▶ Problem:
Check each line of the entries below for the word "tools", and copy out the ones that have it.

Rendered images with source text
Segment Open

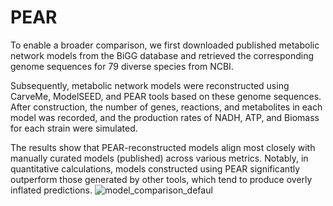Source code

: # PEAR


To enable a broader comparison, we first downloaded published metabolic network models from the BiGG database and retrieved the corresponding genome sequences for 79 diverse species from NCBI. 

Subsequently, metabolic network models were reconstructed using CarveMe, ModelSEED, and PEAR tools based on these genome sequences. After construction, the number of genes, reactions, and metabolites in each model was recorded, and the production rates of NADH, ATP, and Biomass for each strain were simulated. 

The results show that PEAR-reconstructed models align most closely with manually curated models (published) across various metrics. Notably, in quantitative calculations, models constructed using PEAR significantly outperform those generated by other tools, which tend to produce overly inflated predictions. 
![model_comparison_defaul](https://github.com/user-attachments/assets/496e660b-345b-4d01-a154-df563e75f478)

Segment Closed

▶ Worked solution:
Subsequently, metabolic network models were reconstructed using CarveMe, ModelSEED, and PEAR tools based on these genome sequences. After construction, the number of genes, reactions, and metabolites in each model was recorded, and the production rates of NADH, ATP, and Biomass for each strain were simulated. 
The results show that PEAR-reconstructed models align most closely with manually curated models (published) across various metrics. Notably, in quantitative calculations, models constructed using PEAR significantly outperform those generated by other tools, which tend to produce overly inflated predictions. 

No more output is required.